▸ Exercise objective
Filter the entries down to the lines containing "composition", and copy those lines.

>>>

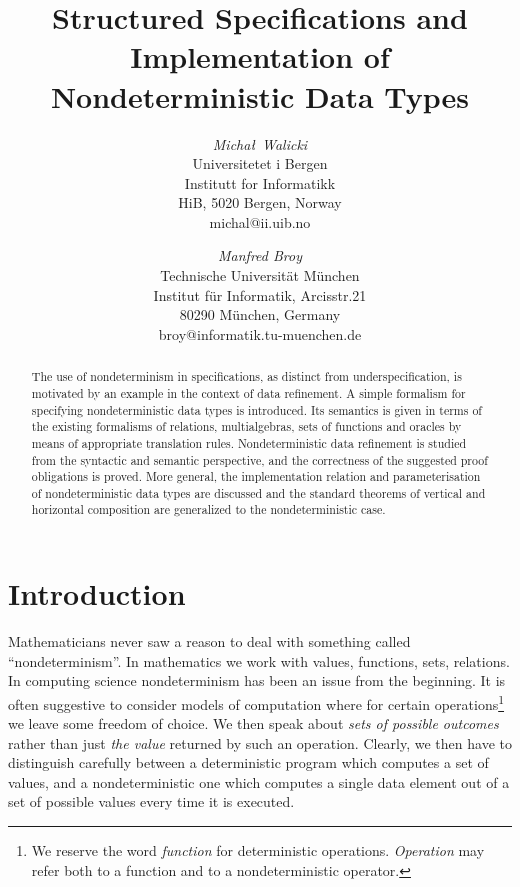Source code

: 


\title{Structured Specifications and Implementation of \\ Nondeterministic Data Types}
\author{{\em Micha{\l}\ Walicki} \\
\small Universitetet i Bergen \\[-.5ex] 
\small Institutt for Informatikk \\[-.5ex] 
\small HiB, 5020 Bergen, Norway \\[-.5ex] {\scriptsize michal@ii.uib.no} 
\and {\em Manfred Broy} \\
\small Technische Universit\"{a}t M\"{u}nchen \\[-.5ex] 
\small Institut f\"{u}r Informatik, Arcisstr.21 \\[-.5ex] 
\small 80290 M\"{u}nchen, Germany \\[-.5ex] {\scriptsize broy@informatik.tu-muenchen.de} }
\date{}
\maketitle
\begin{abstract}\noindent The use of nondeterminism in specifications, as distinct from underspecification, is
motivated by an example in the context of data refinement. A simple formalism for specifying nondeterministic data types is introduced. Its semantics is given in terms of the existing formalisms of relations, multialgebras, sets of
functions and oracles by means of appropriate translation rules. Nondeterministic data refinement is studied from the syntactic and semantic perspective, and the correctness of the suggested proof obligations is proved.
More general, the implementation relation and parameterisation of nondeterministic data types are discussed and the standard theorems of vertical and horizontal composition are generalized to the
nondeterministic case.
\end{abstract}

\section{Introduction}
Mathematicians never saw a reason to deal with something called ``nondeterminism''. In mathematics we work with values, functions, sets, relations.
In computing science nondeterminism has been an issue from the beginning. 
It is often suggestive to consider models of computation where for certain operations\footnote{We reserve the word {\em function} for deterministic operations. {\em Operation} may refer both to a function and
to a nondeterministic operator.} we leave some freedom of choice. We then speak
about {\em sets of possible outcomes} rather than just {\em the value} returned
by
such an operation. Clearly, we then have to distinguish carefully between a deterministic program which computes a set of values, and a nondeterministic one which computes a single data element out of a set of possible values every time it is executed. 

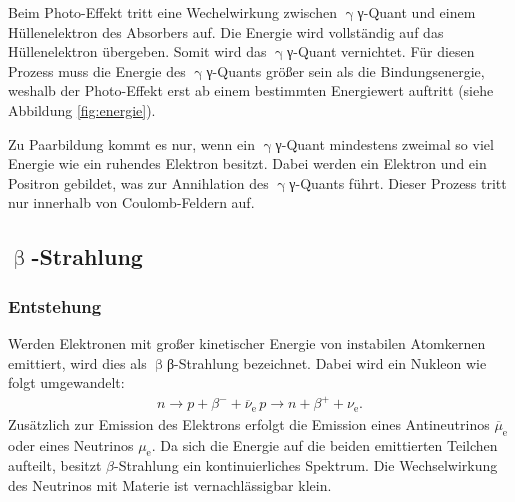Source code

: Beim Photo-Effekt tritt eine Wechelwirkung zwischen $\upgamma${γ}-Quant und einem Hüllenelektron des Absorbers auf. Die Energie wird vollständig auf das Hüllenelektron übergeben. Somit wird das $\upgamma${γ}-Quant vernichtet. Für diesen Prozess muss die Energie des $\upgamma${γ}-Quants größer sein als die Bindungsenergie, weshalb der Photo-Effekt erst ab einem bestimmten Energiewert auftritt (siehe Abbildung \ref{fig:energie}).

Zu Paarbildung kommt es nur, wenn ein $\upgamma${γ}-Quant mindestens zweimal so viel Energie wie ein ruhendes Elektron besitzt. Dabei werden ein Elektron und ein Positron gebildet, was zur Annihlation des $\upgamma${γ}-Quants führt. Dieser Prozess tritt nur innerhalb von Coulomb-Feldern auf.


\subsection{\texorpdfstring{$\upbeta$}{β}-Strahlung}
\subsubsection{Entstehung}
Werden Elektronen mit großer kinetischer Energie von instabilen Atomkernen emittiert, wird dies als $\upbeta${β}-Strahlung bezeichnet. Dabei wird ein Nukleon wie folgt umgewandelt:
\begin{align}
  n \rightarrow p + \beta^- + \overline{\nu}_\mathrm{e} \,
  p \rightarrow n + \beta^+ +\nu_\mathrm{e}.
\end{align}
Zusätzlich zur Emission des Elektrons erfolgt die Emission eines Antineutrinos $\overline{\mu}_\mathrm{e}$ oder eines Neutrinos $\mu_\mathrm{e}$. Da sich die Energie auf die beiden emittierten Teilchen aufteilt, besitzt $\beta$-Strahlung ein kontinuierliches Spektrum. Die Wechselwirkung des Neutrinos mit Materie ist vernachlässigbar klein.

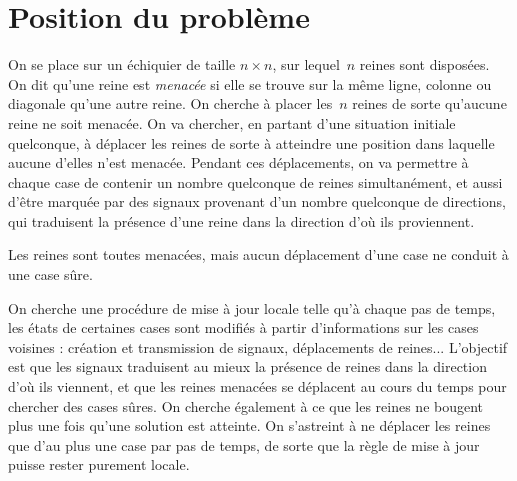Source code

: \section{Position du problème}
\label{sec:intronreines}



On se place sur un échiquier de  taille $n \times n$, sur lequel~$n$ reines sont
disposées. On dit qu'une reine est  \emph{menacée} si elle se trouve sur la même
ligne,  colonne ou diagonale  qu'une autre  reine. On  cherche à  placer les~$n$
reines de sorte qu'aucune reine ne soit menacée.
On va chercher,  en partant d'une situation initiale  quelconque, à déplacer les
reines  de sorte à  atteindre une  position dans  laquelle aucune  d'elles n'est
menacée. Pendant ces déplacements, on va  permettre à chaque case de contenir un
nombre  quelconque de  reines simultanément,  et  aussi d'être  marquée par  des
signaux  provenant  d'un nombre  quelconque  de  directions,  qui traduisent  la
présence d'une reine dans la direction d'où ils proviennent. %


\begin{floatingfigure}[r]{.5\textwidth}
\centering
\newgame
{}
\notationoff
\showboard
\caption{Les reines sont toutes menacées, mais aucun déplacement d'une case ne conduit à une case sûre.}
\label{fig:blocage}
\end{floatingfigure} 
On cherche une procédure de mise à jour locale telle qu'à chaque pas
de temps, les états de certaines cases sont modifiés à partir d'informations sur
les  cases voisines  :  création  et transmission  de  signaux, déplace\-ments  de
reines... L'objectif est que  les signaux  tradui\-sent au  mieux la  présence de reines  dans la  direction d'où  ils vien\-nent,  et que  les reines
menacées  se déplacent  au cours  du  temps pour  chercher des  cases sûres.  On
cherche également à  ce que les reines ne bougent plus  une fois qu'une solution
est atteinte. On s'astreint à ne déplacer les reines  que d'au plus une case par pas de temps,
de sorte que la règle de mise  à jour puisse rester purement locale.

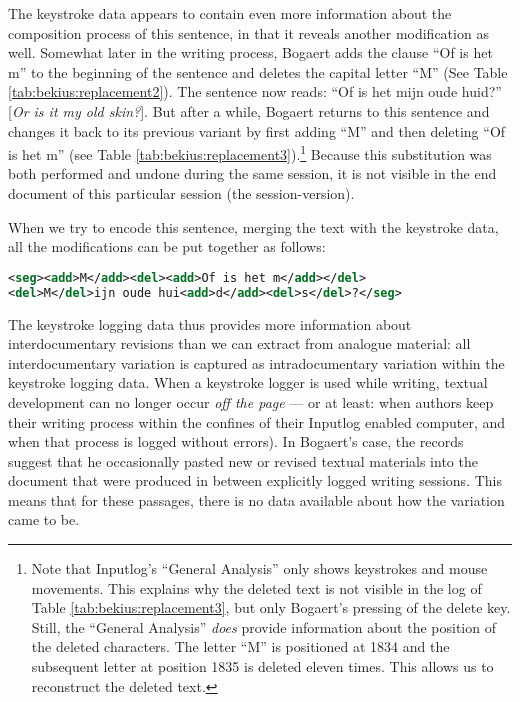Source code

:\begin{paper}
\noindent The keystroke data appears to contain even more information about the
composition process of this sentence, in that it reveals another
modification as well. Somewhat later in the writing process, Bogaert
adds the clause ``Of is het m'' to the beginning of the sentence and
deletes the capital letter ``M'' (See Table \ref{tab:bekius:replacement2}). The sentence now reads: ``Of
is het mijn oude huid?'' [\emph{Or is it my old skin?}]. But after a while,
Bogaert returns to this sentence and changes it back to its previous
variant by first adding ``M'' and then deleting ``Of is het m'' (see Table \ref{tab:bekius:replacement3}).\footnote{Note that Inputlog's ``General Analysis'' only shows
  keystrokes and mouse movements. This explains why the deleted text is
  not visible in the log of Table \ref{tab:bekius:replacement3}, but only Bogaert's pressing of the
  delete key. Still, the ``General Analysis'' \emph{does} provide
  information about the position of the deleted characters. The letter
  ``M'' is positioned at 1834 and the subsequent letter at position 1835
  is deleted eleven times. This allows us to reconstruct the deleted
  text.} Because this substitution was both performed and undone during
the same session, it is not visible in the end document of this
particular session (the session-version).
\newpage

When we try to encode this sentence, merging the text with the keystroke
data, all the modifications can be put together as follows:
\begin{example}
\label{ex:bekius:1}
\begin{lstlisting}[language=XML]
<seg><add>M</add><del><add>Of is het m</add></del>
<del>M</del>ijn oude hui<add>d</add><del>s</del>?</seg>
\end{lstlisting}
\end{example}

\noindent The keystroke logging data thus provides more information about
interdocumentary revisions than we can extract from analogue material:
all interdocumentary variation is captured as intradocumentary variation
within the keystroke logging data. When a keystroke logger is used while
writing, textual development can no longer occur \emph{off the page} ---
or at least: when authors keep their writing process within the
confines of their Inputlog enabled computer, and when that process is
logged without errors). In Bogaert's case, the records suggest that he
occasionally pasted new or revised textual materials into the document
that were produced in between explicitly logged writing sessions. This means that for these passages, there is no data available about how the variation came to be.


\end{paper}

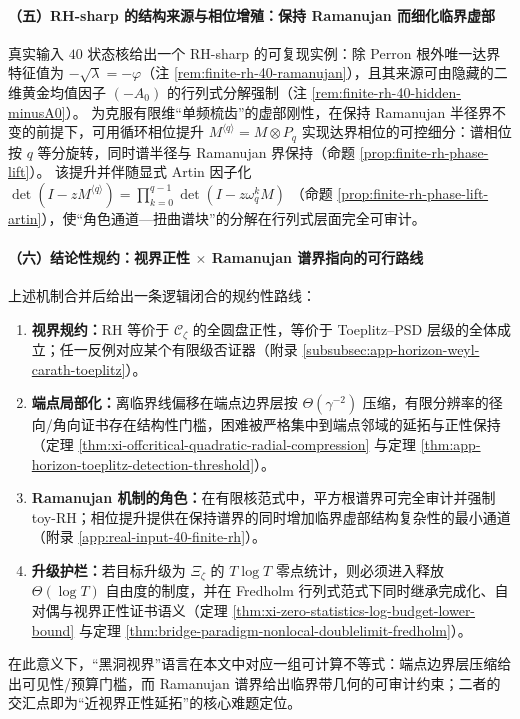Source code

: \paragraph{（五）RH-sharp 的结构来源与相位增殖：保持 Ramanujan 而细化临界虚部}
真实输入 \(40\) 状态核给出一个 RH-sharp 的可复现实例：除 Perron 根外唯一达界特征值为 \(-\sqrt{\lambda}=-\varphi\)（注 \ref{rem:finite-rh-40-ramanujan}），且其来源可由隐藏的二维黄金均值因子 \((-A_0)\) 的行列式分解强制（注 \ref{rem:finite-rh-40-hidden-minusA0}）。
为克服有限维“单频梳齿”的虚部刚性，在保持 Ramanujan 半径界不变的前提下，可用循环相位提升
\(
M^{\langle q\rangle}=M\otimes P_q
\)
实现达界相位的可控细分：谱相位按 \(q\) 等分旋转，同时谱半径与 Ramanujan 界保持（命题 \ref{prop:finite-rh-phase-lift}）。
该提升并伴随显式 Artin 因子化
\(
\det(I-zM^{\langle q\rangle})=\prod_{k=0}^{q-1}\det(I-z\omega_q^k M)
\)
（命题 \ref{prop:finite-rh-phase-lift-artin}），使“角色通道—扭曲谱块”的分解在行列式层面完全可审计。

\paragraph{（六）结论性规约：视界正性 \(\times\) Ramanujan 谱界指向的可行路线}
上述机制合并后给出一条逻辑闭合的规约性路线：
\begin{enumerate}
  \item \textbf{视界规约：}RH 等价于 \(\mathscr{C}_{\zeta}\) 的全圆盘正性，等价于 Toeplitz--PSD 层级的全体成立；任一反例对应某个有限级否证器（附录 \ref{subsubsec:app-horizon-weyl-carath-toeplitz}）。
  \item \textbf{端点局部化：}离临界线偏移在端点边界层按 \(\Theta(\gamma^{-2})\) 压缩，有限分辨率的径向/角向证书存在结构性门槛，困难被严格集中到端点邻域的延拓与正性保持（定理 \ref{thm:xi-offcritical-quadratic-radial-compression} 与定理 \ref{thm:app-horizon-toeplitz-detection-threshold}）。
  \item \textbf{Ramanujan 机制的角色：}在有限核范式中，平方根谱界可完全审计并强制 toy-RH；相位提升提供在保持谱界的同时增加临界虚部结构复杂性的最小通道（附录 \ref{app:real-input-40-finite-rh}）。
  \item \textbf{升级护栏：}若目标升级为 \(\Xi_{\zeta}\) 的 \(T\log T\) 零点统计，则必须进入释放 \(\Theta(\log T)\) 自由度的制度，并在 Fredholm 行列式范式下同时继承完成化、自对偶与视界正性证书语义（定理 \ref{thm:xi-zero-statistics-log-budget-lower-bound} 与定理 \ref{thm:bridge-paradigm-nonlocal-doublelimit-fredholm}）。
\end{enumerate}
在此意义下，“黑洞视界”语言在本文中对应一组可计算不等式：端点边界层压缩给出可见性/预算门槛，而 Ramanujan 谱界给出临界带几何的可审计约束；二者的交汇点即为“近视界正性延拓”的核心难题定位。

\endinput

<<<

▸ Exercise result
More general, the implementation relation and parameterisation of nondeterministic data types are discussed and the standard theorems of vertical and horizontal composition are generalized to the
composition process of this sentence, in that it reveals another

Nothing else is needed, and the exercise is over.